I have now read the paper on the 40,000 year old flute from the Hohle Fels cave in Southwest Germany, which came out in print in today's issue of Nature (online in June). Really exciting stuff. Just imagine you're going through a layer of sediment which you know with absolute certainty to be > 35 k years old and you find bits of a musical instrument. The first author says in the front section of the magazine that it was a shock, which is probably an understatement. I would probably have died from a heart attack on the spot.

Looking at the photos, the instrument looks really sophisticated as well. For instance, the surroundings of the holes are flattened to make it easier to find the hole and to close it precisely with the finger. The mouthpiece looks intriguing as well. In the interview at the front of the magazine the first author says that a replica of the flute is now available (finding a matching vulture bone seems to have been the rate-limiting step!), so I am looking forward to finding out more about the musical properties of the instrument.

Also, still intrigued about a possible link with the vaguely simultaneous disappearance of the Neanderthals (about which there is a nice feature by Kate Wong in the August issue of Scientific American). The image of a pied piper comes to mind ...

Tuesday, August 04, 2009

the tweet goes on ...

Two weeks into the Twitter experience I need to sum up before I forget what life was like before twitter ...

I have to admit that I only joined a bit reluctantly, but it all turned out a lot better than I expected.

For instance, the asymmetric "following" tool, as opposed to the mutually agreed "friendship" on MySpace. I was kind of expecting this to produce a class society where celebreties broadcast what they had for breakfast and followers just follow. I was surprised to find that in practice it is a lot more democratic than that, as most people "follow back" as a matter of courtesy, and even celebrities occasionally answer to the tweets of common people.

I really like the power of the simple linking between people using the @username tool -- that must be the easiest networking tool ever invented. Also the automatic recognition and abbreviation of hyperlinks is a clever trick.

140 characters is a limit I can live with -- which in fact often requires the use of some creativity to fit the message in, so it's a bit like poetry.

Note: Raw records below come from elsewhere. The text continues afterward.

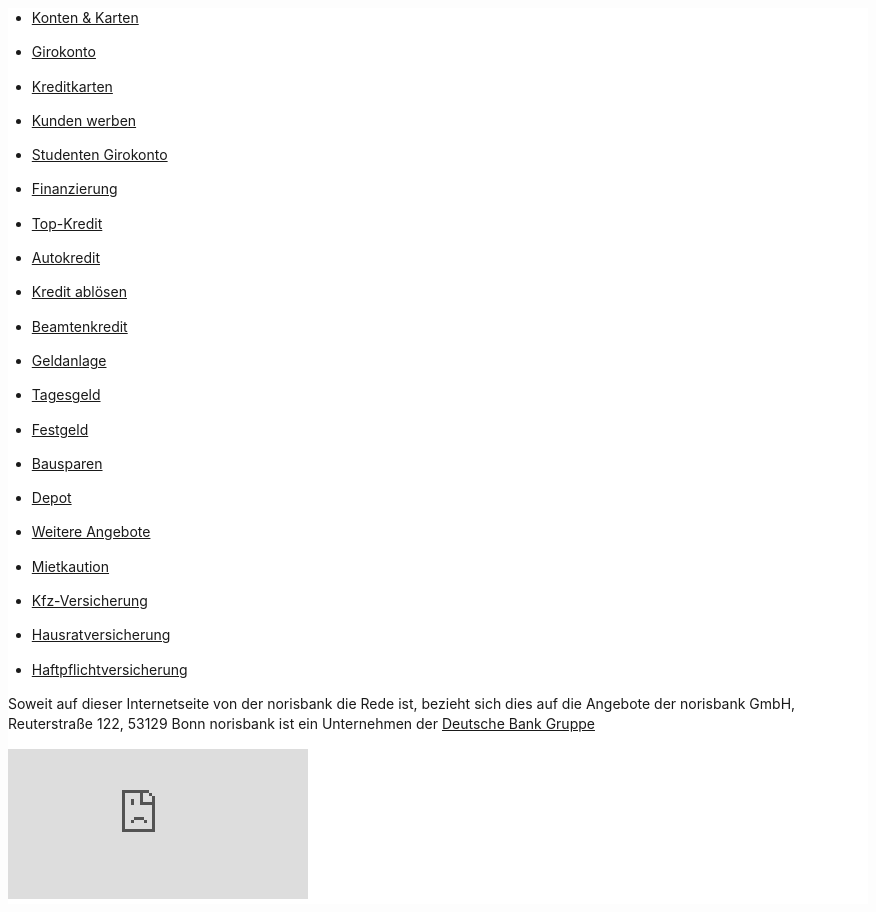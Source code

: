 

-   [<span class="h5">Konten & Karten</span>](https://www.norisbank.de/produkte/konto-karten.html)
-   [Girokonto](/produkte/girokonto.html)
-   [Kreditkarten](/produkte/top-kreditkarten.html)
-   [Kunden werben](/kunden-empfehlen-kunden-girokonto.html)
-   [Studenten Girokonto](/produkte/girokonto-studenten.html)



-   [<span class="h5">Finanzierung</span>](https://www.norisbank.de/produkte/finanzierung.html)
-   [Top-Kredit](/produkte/neuen-kredit-abschliessen.html)
-   [Autokredit](/produkte/autokredit.html)
-   [Kredit ablösen](/produkte/kredit-abloesen.html)
-   [Beamtenkredit](/produkte/beamtenkredit.html)



-   [<span class="h5">Geldanlage</span>](https://www.norisbank.de/produkte/geldanlage.html)
-   [Tagesgeld](/produkte/tagesgeld.html)
-   [Festgeld](/produkte/festgeld.html)
-   [Bausparen](/produkte/bausparen.html)
-   [Depot](/produkte/depot.html)



-   [<span class="h5">Weitere Angebote</span>](https://www.norisbank.de/produkte/weitere-angebote.html)
-   [Mietkaution](/produkte/mietkaution.html)
-   [Kfz-Versicherung](/produkte/kfz-versicherung.html)
-   [Hausratversicherung](/produkte/hausratversicherung.html)
-   [Haftpflichtversicherung](/produkte/haftpflichtversicherung.html)

<span>Soweit auf dieser Internetseite von der norisbank die Rede ist, bezieht sich dies auf die Angebote der norisbank GmbH, Reuterstraße 122, 53129 Bonn</span> <span>norisbank ist ein Unternehmen der [Deutsche Bank Gruppe](https://www.deutsche-bank.de/index.htm)</span>

<a href="" class="icon-Close"></a>

![](https://tp.norisbank.de/589122078439472/wt.pl?p=325,/service/rechtliches.html)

If I do have something much longer to say, I put it on the blog and post a summary with a link on twitter.

As a way of making new contacts, it turns out to be much more efficient than MySpace or FaceBook -- I have gained as many followers in 2 weeks as I have FaceBook friends after 2 years.

Finally, it is really intriguing to see how fast the Twitterverse is evolving its own specific culture, with new language (tweets, tweeps, twibes ...) and new traditions (e.g. #followfriday). Social scientists should scrap whatever they were doing before and just point all their telescopes at the twitterverse.

What I'm missing is the music and the detailed profile pages from MySpace. In a perfect social networking world, I would have MySpace as the platform with twitter replacing the messages, comments and bulletins. MySpace missed a trick here.

You can find my little island in the vast Twitterverse here:

PS here's Shakira tweeting from her blackberry:

tweeting to you guys right now on Twitpic

Monday, August 03, 2009

astrobiology reviewed

Astrobiology -- a brief introduction has been reviewed in Telescopium, the magazine of the Swedish association of amateur astronomers (Svensk AmatörAstronomisk Förening, SAAF), 2008, nr3, p25.

Don't understand much of it but hope they haven't trashed the book.

I can also reveal that there will be a second edition of the book in due course, so any constructive criticism is now especially welcome and may in fact result in improvements.